Total 2011 Book Sales = $27.2 Billion -- A Breakdown of All the Numbers

Book sales for 2011
all the numbers
Interesting numbers for the four major segments measured by BookStats: k–12, higher education, professional/scholarly and  trade (trade includes fiction & nonfiction).

Which categories are up, down or flat? The reasons why, etc., etc.

How did digital and print books fare? How did one affect the other?

Jim Milliot of Publishers Weekly provides these analytics:

Industry Sales Pegged At $27.2 Billion

With print declines offsetting digital gains, total sales slipped in 2011




Total book sales fell 2.5% in 2011, to $27.2 billion, according to the latest figures released by BookStats. Revenue was down in three of the four major segments measured by BookStats—k–12, higher education, and professional/scholarly—and up slightly in trade.
Within the trade category, the juvenile fiction segment had the strongest performance in 2011, with sales up 11.9%, to $2.78 billion. The increase was led by a huge jump in e-book sales, which rose 378.3%, to $220.3 million, and a solid performance in the hardcover format, where sales rose 14.8%, to $1.29 billion. Sales in juvenile nonfiction fell 2.1% in the year as a 223.9% increase in e-book sales was offset by a 3.3% drop in trade paperback sales. Still, the combination of fiction and nonfiction sales made the juvenile category the fastest-growing segment last year with total sales up 9.4%, to $3.30 billion.

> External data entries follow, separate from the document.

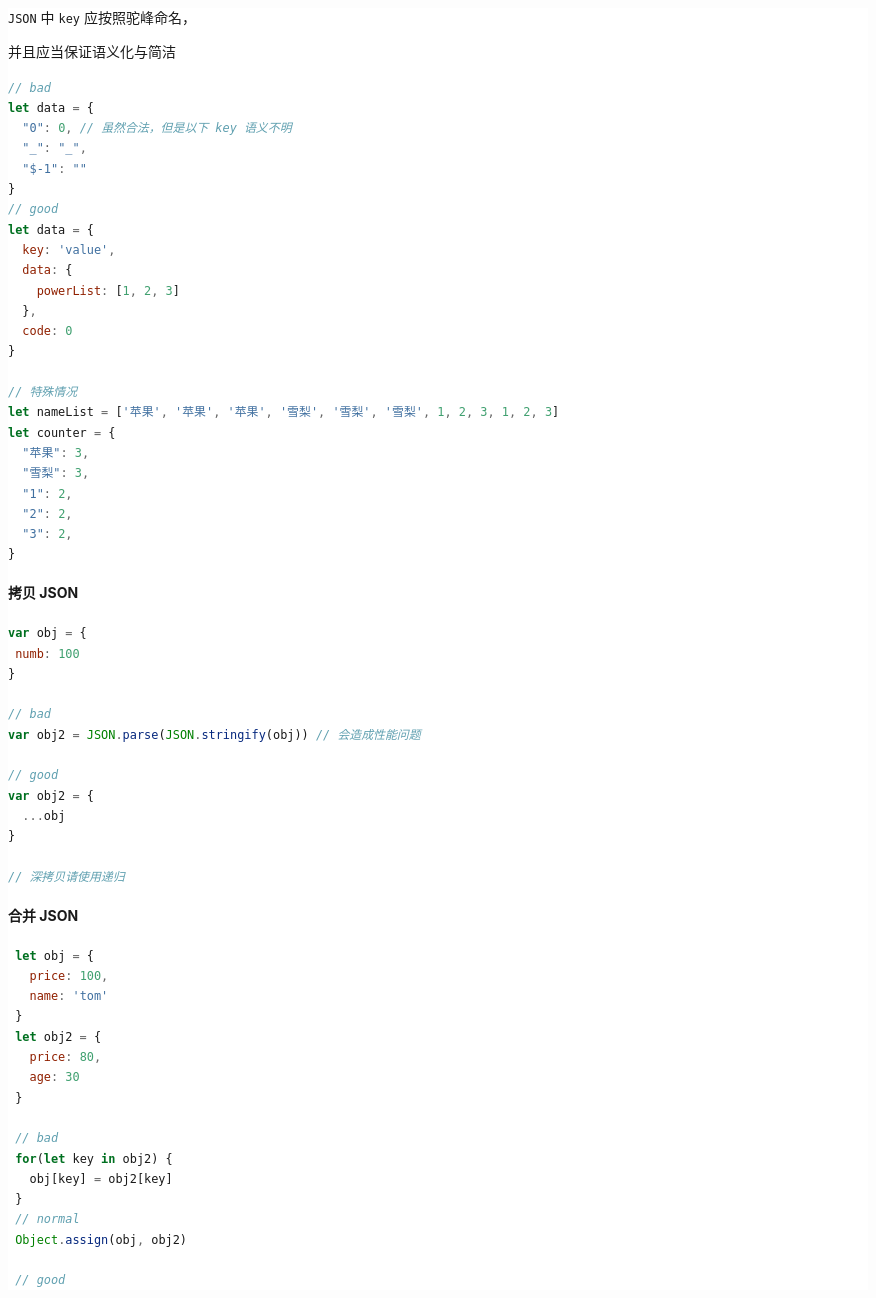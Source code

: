  `JSON` 中 `key` 应按照驼峰命名，

 并且应当保证语义化与简洁
 ```js
 // bad
 let data = {
   "0": 0, // 虽然合法，但是以下 key 语义不明
   "_": "_",
   "$-1": ""
 }
 // good
 let data = {
   key: 'value',
   data: {
     powerList: [1, 2, 3]
   },
   code: 0
 }
 
 // 特殊情况
 let nameList = ['苹果', '苹果', '苹果', '雪梨', '雪梨', '雪梨', 1, 2, 3, 1, 2, 3]
 let counter = {
   "苹果": 3,
   "雪梨": 3,
   "1": 2,
   "2": 2,
   "3": 2,
 }
 ```
#### 拷贝 JSON
```js
var obj = {
 numb: 100
}

// bad
var obj2 = JSON.parse(JSON.stringify(obj)) // 会造成性能问题

// good
var obj2 = { 
  ...obj 
}

// 深拷贝请使用递归
```
#### 合并 JSON
```js
 let obj = {
   price: 100,
   name: 'tom'
 }
 let obj2 = {
   price: 80,
   age: 30
 }

 // bad
 for(let key in obj2) {
   obj[key] = obj2[key]
 }
 // normal
 Object.assign(obj, obj2)

 // good
```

Total adult sales fell 2.6% in the year, to $9.21 billion. Sales of fiction declined the most, off 6.1% in the year, to $4.29 billion, while nonfiction sales dipped 0.6%, to $4.92 billion. Although sales of fiction e-books soared in 2011 to just under $1.3 billion, sales in the print segments declined, with mass market paperbacks and hardcovers particularly hard hit, with sales off 31.8% and 23.1%, respectively. The decline in fiction was due to higher sales of lower-priced e-books, as well as a drop in units, which fell 6.5% in the year. The less severe decline in nonfiction sales was due in part to a drop of less than 1% in units, and while e-book sales rose 136.4%, to $468.2 million, the declines in the major print formats were much smaller compared to fiction: hardcover sales fell 5.9%, and trade paperback sales were off 3.8%.

The religion segment, which BookStats classifies as trade, had a good 2011, with total sales up 7.3%, to $1.45 billion. The segment benefited from a 136% increase in e-book sales as well as a 14.5% increase in hardcover sales. Unit sales in the segment jumped 37%, helped by the huge success of Heaven Is for Real.